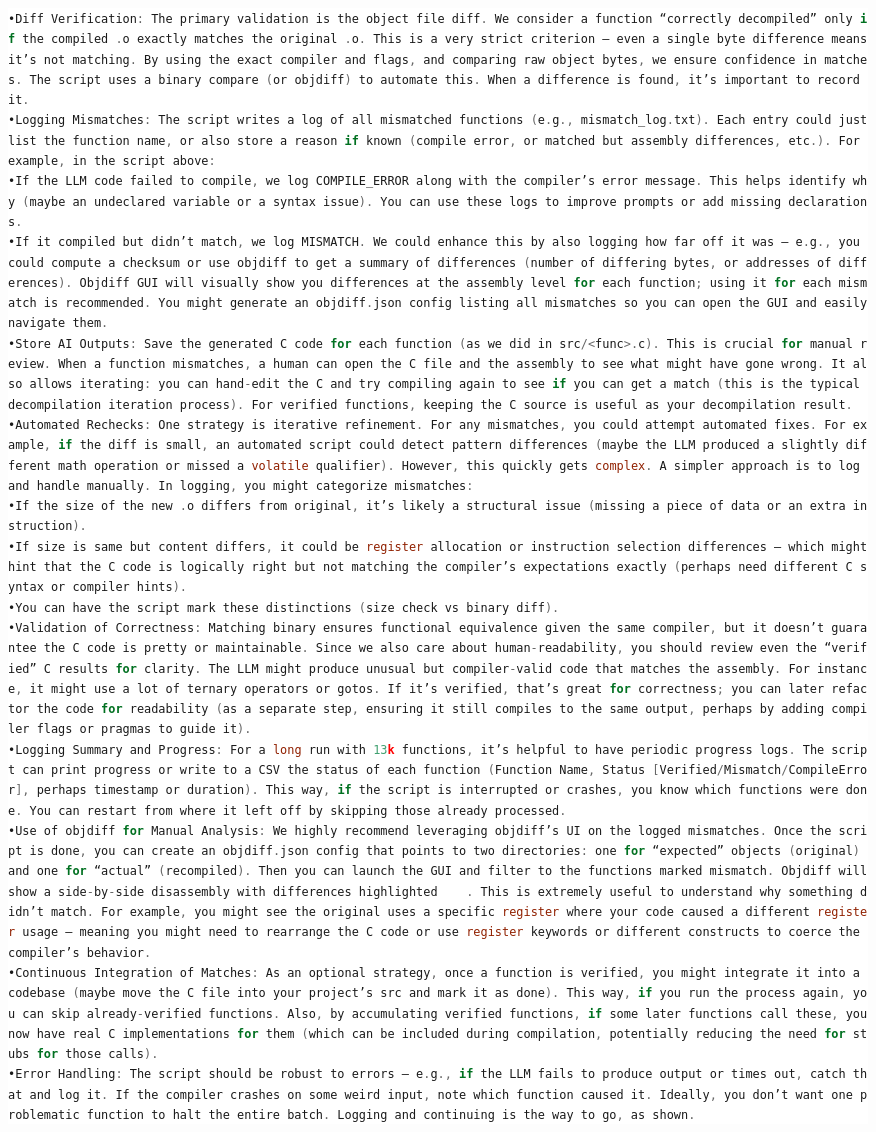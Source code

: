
 ```C
•Diff Verification: The primary validation is the object file diff. We consider a function “correctly decompiled” only if the compiled .o exactly matches the original .o. This is a very strict criterion – even a single byte difference means it’s not matching. By using the exact compiler and flags, and comparing raw object bytes, we ensure confidence in matches. The script uses a binary compare (or objdiff) to automate this. When a difference is found, it’s important to record it.
•Logging Mismatches: The script writes a log of all mismatched functions (e.g., mismatch_log.txt). Each entry could just list the function name, or also store a reason if known (compile error, or matched but assembly differences, etc.). For example, in the script above:
•If the LLM code failed to compile, we log COMPILE_ERROR along with the compiler’s error message. This helps identify why (maybe an undeclared variable or a syntax issue). You can use these logs to improve prompts or add missing declarations.
•If it compiled but didn’t match, we log MISMATCH. We could enhance this by also logging how far off it was – e.g., you could compute a checksum or use objdiff to get a summary of differences (number of differing bytes, or addresses of differences). Objdiff GUI will visually show you differences at the assembly level for each function; using it for each mismatch is recommended. You might generate an objdiff.json config listing all mismatches so you can open the GUI and easily navigate them.
•Store AI Outputs: Save the generated C code for each function (as we did in src/<func>.c). This is crucial for manual review. When a function mismatches, a human can open the C file and the assembly to see what might have gone wrong. It also allows iterating: you can hand-edit the C and try compiling again to see if you can get a match (this is the typical decompilation iteration process). For verified functions, keeping the C source is useful as your decompilation result.
•Automated Rechecks: One strategy is iterative refinement. For any mismatches, you could attempt automated fixes. For example, if the diff is small, an automated script could detect pattern differences (maybe the LLM produced a slightly different math operation or missed a volatile qualifier). However, this quickly gets complex. A simpler approach is to log and handle manually. In logging, you might categorize mismatches:
•If the size of the new .o differs from original, it’s likely a structural issue (missing a piece of data or an extra instruction).
•If size is same but content differs, it could be register allocation or instruction selection differences – which might hint that the C code is logically right but not matching the compiler’s expectations exactly (perhaps need different C syntax or compiler hints).
•You can have the script mark these distinctions (size check vs binary diff).
•Validation of Correctness: Matching binary ensures functional equivalence given the same compiler, but it doesn’t guarantee the C code is pretty or maintainable. Since we also care about human-readability, you should review even the “verified” C results for clarity. The LLM might produce unusual but compiler-valid code that matches the assembly. For instance, it might use a lot of ternary operators or gotos. If it’s verified, that’s great for correctness; you can later refactor the code for readability (as a separate step, ensuring it still compiles to the same output, perhaps by adding compiler flags or pragmas to guide it).
•Logging Summary and Progress: For a long run with 13k functions, it’s helpful to have periodic progress logs. The script can print progress or write to a CSV the status of each function (Function Name, Status [Verified/Mismatch/CompileError], perhaps timestamp or duration). This way, if the script is interrupted or crashes, you know which functions were done. You can restart from where it left off by skipping those already processed.
•Use of objdiff for Manual Analysis: We highly recommend leveraging objdiff’s UI on the logged mismatches. Once the script is done, you can create an objdiff.json config that points to two directories: one for “expected” objects (original) and one for “actual” (recompiled). Then you can launch the GUI and filter to the functions marked mismatch. Objdiff will show a side-by-side disassembly with differences highlighted ￼ ￼. This is extremely useful to understand why something didn’t match. For example, you might see the original uses a specific register where your code caused a different register usage – meaning you might need to rearrange the C code or use register keywords or different constructs to coerce the compiler’s behavior.
•Continuous Integration of Matches: As an optional strategy, once a function is verified, you might integrate it into a codebase (maybe move the C file into your project’s src and mark it as done). This way, if you run the process again, you can skip already-verified functions. Also, by accumulating verified functions, if some later functions call these, you now have real C implementations for them (which can be included during compilation, potentially reducing the need for stubs for those calls).
•Error Handling: The script should be robust to errors – e.g., if the LLM fails to produce output or times out, catch that and log it. If the compiler crashes on some weird input, note which function caused it. Ideally, you don’t want one problematic function to halt the entire batch. Logging and continuing is the way to go, as shown.
```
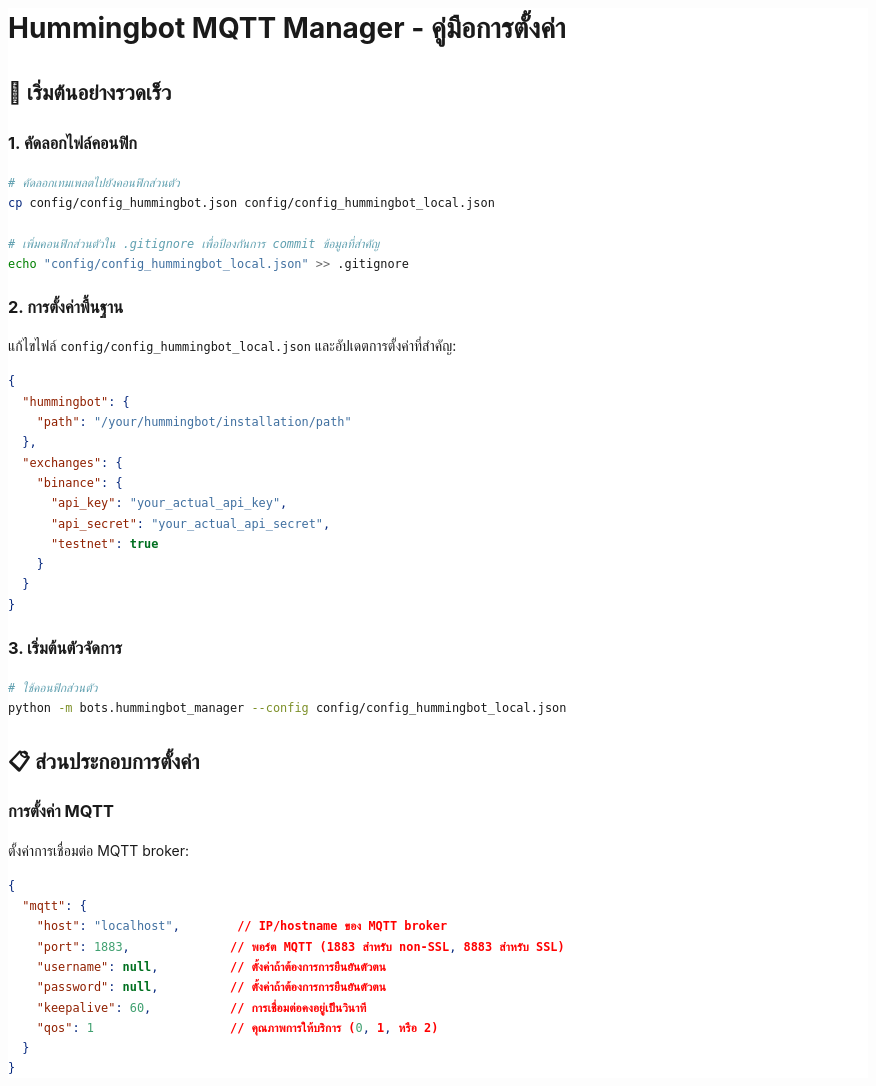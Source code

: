 # Hummingbot MQTT Manager - คู่มือการตั้งค่า

## 🚀 เริ่มต้นอย่างรวดเร็ว

### 1. คัดลอกไฟล์คอนฟิก

```bash
# คัดลอกเทมเพลตไปยังคอนฟิกส่วนตัว
cp config/config_hummingbot.json config/config_hummingbot_local.json

# เพิ่มคอนฟิกส่วนตัวใน .gitignore เพื่อป้องกันการ commit ข้อมูลที่สำคัญ
echo "config/config_hummingbot_local.json" >> .gitignore
```

### 2. การตั้งค่าพื้นฐาน

แก้ไขไฟล์ `config/config_hummingbot_local.json` และอัปเดตการตั้งค่าที่สำคัญ:

```json
{
  "hummingbot": {
    "path": "/your/hummingbot/installation/path"
  },
  "exchanges": {
    "binance": {
      "api_key": "your_actual_api_key",
      "api_secret": "your_actual_api_secret",
      "testnet": true
    }
  }
}
```

### 3. เริ่มต้นตัวจัดการ

```bash
# ใช้คอนฟิกส่วนตัว
python -m bots.hummingbot_manager --config config/config_hummingbot_local.json
```

## 📋 ส่วนประกอบการตั้งค่า

### การตั้งค่า MQTT

ตั้งค่าการเชื่อมต่อ MQTT broker:

```json
{
  "mqtt": {
    "host": "localhost",        // IP/hostname ของ MQTT broker
    "port": 1883,              // พอร์ต MQTT (1883 สำหรับ non-SSL, 8883 สำหรับ SSL)
    "username": null,          // ตั้งค่าถ้าต้องการการยืนยันตัวตน
    "password": null,          // ตั้งค่าถ้าต้องการการยืนยันตัวตน
    "keepalive": 60,           // การเชื่อมต่อคงอยู่เป็นวินาที
    "qos": 1                   // คุณภาพการให้บริการ (0, 1, หรือ 2)
  }
}
```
☆ ☆ ☆ ☆ ☆
**Problem**
Filter the entries down to the lines that hold "null". Copy those lines.

**Task output**
    "username": null,          // ตั้งค่าถ้าต้องการการยืนยันตัวตน
    "password": null,          // ตั้งค่าถ้าต้องการการยืนยันตัวตน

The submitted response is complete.